Hors dépenses de personnel, l’augmentation de 3 % des dépenses du ministère de la justice s’explique également par la nécessité de mettre à niveau l’informatique du ministère : le plan de transformation numérique poursuit sa mise en œuvre. Ces investissements sont le signe du rôle crucial que le numérique doit jouer dans la modernisation de la justice. Il devra toutefois en résulter, à terme, la réalisation d’économies.
Il convient également de veiller à ce que la numérisation des procédures et des démarches demeure compatible avec un accès au droit sur l’ensemble du territoire afin qu’à la fracture sociale et territoriale ne s’ajoute pas la fracture numérique : ce n’est pas le chemin que propose l’article 76 terdecies du projet de loi de finances rattaché à la mission « Justice », qui prévoit une dématérialisation des demandes d’aide juridictionnelle combinée à une suppression du bureau d’aide juridictionnelle dans certains tribunaux de grande instance. Nous y reviendrons.
Enfin, je terminerai en évoquant une inquiétude concernant le niveau des dépenses d’intervention de la mission, dont la diminution résulte d’une baisse des moyens consacrés à l’aide juridictionnelle. En effet, la dépense relative à l’aide juridictionnelle diminuerait de 13 millions d’euros entre 2019 et 2020, grâce à une augmentation moins élevée de la dépense tendancielle et à un transfert de 9 millions d’euros du Conseil national des barreaux. Le Gouvernement a toutefois profité de la budgétisation de ressources jusqu’ici affectées au Conseil national des barreaux, d’un montant de 83 millions d’euros, pour diminuer le montant des crédits budgétaires alloués à l’aide juridictionnelle.

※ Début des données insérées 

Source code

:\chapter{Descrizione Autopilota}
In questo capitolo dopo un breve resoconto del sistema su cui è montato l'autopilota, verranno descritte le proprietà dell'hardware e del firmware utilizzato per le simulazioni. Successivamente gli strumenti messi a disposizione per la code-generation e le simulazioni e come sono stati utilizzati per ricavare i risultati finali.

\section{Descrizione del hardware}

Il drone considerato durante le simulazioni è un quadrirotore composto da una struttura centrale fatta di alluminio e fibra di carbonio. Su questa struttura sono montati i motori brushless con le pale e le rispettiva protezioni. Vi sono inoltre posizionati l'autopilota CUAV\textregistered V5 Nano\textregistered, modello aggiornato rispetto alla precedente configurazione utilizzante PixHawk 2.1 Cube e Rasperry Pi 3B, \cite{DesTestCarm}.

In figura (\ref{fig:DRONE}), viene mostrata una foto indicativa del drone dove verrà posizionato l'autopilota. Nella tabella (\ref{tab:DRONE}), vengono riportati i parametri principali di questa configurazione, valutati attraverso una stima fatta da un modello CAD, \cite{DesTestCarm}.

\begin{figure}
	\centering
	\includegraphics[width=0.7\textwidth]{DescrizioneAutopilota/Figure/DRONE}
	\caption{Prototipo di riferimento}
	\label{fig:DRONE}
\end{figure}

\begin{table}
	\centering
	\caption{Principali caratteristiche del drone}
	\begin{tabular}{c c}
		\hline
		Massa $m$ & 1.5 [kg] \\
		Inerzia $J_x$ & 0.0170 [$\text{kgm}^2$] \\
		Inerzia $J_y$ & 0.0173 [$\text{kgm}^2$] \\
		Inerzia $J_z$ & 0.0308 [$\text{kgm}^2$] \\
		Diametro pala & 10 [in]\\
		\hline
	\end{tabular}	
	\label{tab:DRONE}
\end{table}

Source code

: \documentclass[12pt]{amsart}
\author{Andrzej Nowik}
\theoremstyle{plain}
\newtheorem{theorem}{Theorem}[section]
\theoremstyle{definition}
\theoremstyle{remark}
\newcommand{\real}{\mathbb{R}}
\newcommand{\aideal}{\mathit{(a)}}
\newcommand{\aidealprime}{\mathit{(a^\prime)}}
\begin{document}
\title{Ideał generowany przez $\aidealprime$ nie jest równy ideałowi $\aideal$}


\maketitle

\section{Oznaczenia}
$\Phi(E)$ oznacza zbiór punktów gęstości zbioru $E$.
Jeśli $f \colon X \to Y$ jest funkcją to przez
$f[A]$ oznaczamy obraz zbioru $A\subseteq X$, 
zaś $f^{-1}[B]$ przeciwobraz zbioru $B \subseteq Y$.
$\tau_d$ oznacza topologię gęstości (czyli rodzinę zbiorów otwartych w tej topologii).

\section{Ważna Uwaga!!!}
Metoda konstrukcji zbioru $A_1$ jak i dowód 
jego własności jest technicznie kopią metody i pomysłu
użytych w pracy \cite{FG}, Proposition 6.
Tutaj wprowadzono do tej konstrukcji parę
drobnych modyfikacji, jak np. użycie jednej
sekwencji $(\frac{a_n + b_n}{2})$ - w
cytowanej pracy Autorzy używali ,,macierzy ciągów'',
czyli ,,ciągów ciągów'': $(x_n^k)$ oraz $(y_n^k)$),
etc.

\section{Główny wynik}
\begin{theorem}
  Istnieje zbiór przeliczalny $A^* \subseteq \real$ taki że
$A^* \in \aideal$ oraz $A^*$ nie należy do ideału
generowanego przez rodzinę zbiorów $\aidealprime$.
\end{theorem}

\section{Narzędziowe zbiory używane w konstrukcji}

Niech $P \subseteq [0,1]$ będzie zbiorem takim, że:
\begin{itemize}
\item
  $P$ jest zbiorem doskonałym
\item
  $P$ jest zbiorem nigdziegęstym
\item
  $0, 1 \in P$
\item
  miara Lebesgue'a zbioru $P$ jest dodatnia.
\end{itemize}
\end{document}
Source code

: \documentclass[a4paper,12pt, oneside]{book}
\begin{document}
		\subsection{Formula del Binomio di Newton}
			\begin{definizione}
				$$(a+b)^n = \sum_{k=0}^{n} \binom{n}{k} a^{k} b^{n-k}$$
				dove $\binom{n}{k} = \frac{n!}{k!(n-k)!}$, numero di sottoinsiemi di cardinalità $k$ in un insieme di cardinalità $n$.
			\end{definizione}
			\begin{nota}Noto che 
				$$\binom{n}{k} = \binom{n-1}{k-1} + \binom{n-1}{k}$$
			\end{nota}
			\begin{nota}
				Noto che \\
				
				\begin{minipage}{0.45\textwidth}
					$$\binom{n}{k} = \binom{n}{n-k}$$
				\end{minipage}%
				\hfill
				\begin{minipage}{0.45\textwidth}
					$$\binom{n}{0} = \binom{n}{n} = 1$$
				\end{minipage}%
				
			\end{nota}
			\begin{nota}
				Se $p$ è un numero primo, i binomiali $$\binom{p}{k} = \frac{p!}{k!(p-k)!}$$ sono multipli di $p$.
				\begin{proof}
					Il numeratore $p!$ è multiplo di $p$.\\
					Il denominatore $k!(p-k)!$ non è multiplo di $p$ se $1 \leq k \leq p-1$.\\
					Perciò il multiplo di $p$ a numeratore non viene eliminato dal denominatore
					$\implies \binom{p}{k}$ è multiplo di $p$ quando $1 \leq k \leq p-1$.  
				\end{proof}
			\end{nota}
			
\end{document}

La dynamique de cette dépense, qui résulte des réformes de 2015 et 2017, demeure en réalité identique.
Dans le contexte de croissance dynamique de l’aide juridictionnelle, une révision de ses modalités de financement paraît indispensable, mais la méthode proposée par l’article 76 terdecies du projet de loi de finances ne nous semble pas être la bonne. Nous en reparlerons tout à l’heure à l’occasion des amendements sur les articles rattachés à la mission « Justice ».
Telles sont, madame la ministre, les observations que je souhaitais faire sur ce projet de budget du ministère de la justice, que la commission des finances propose de rejeter, compte tenu du non-respect des engagements pris au moment du vote de la loi de programmation et de réforme pour la justice.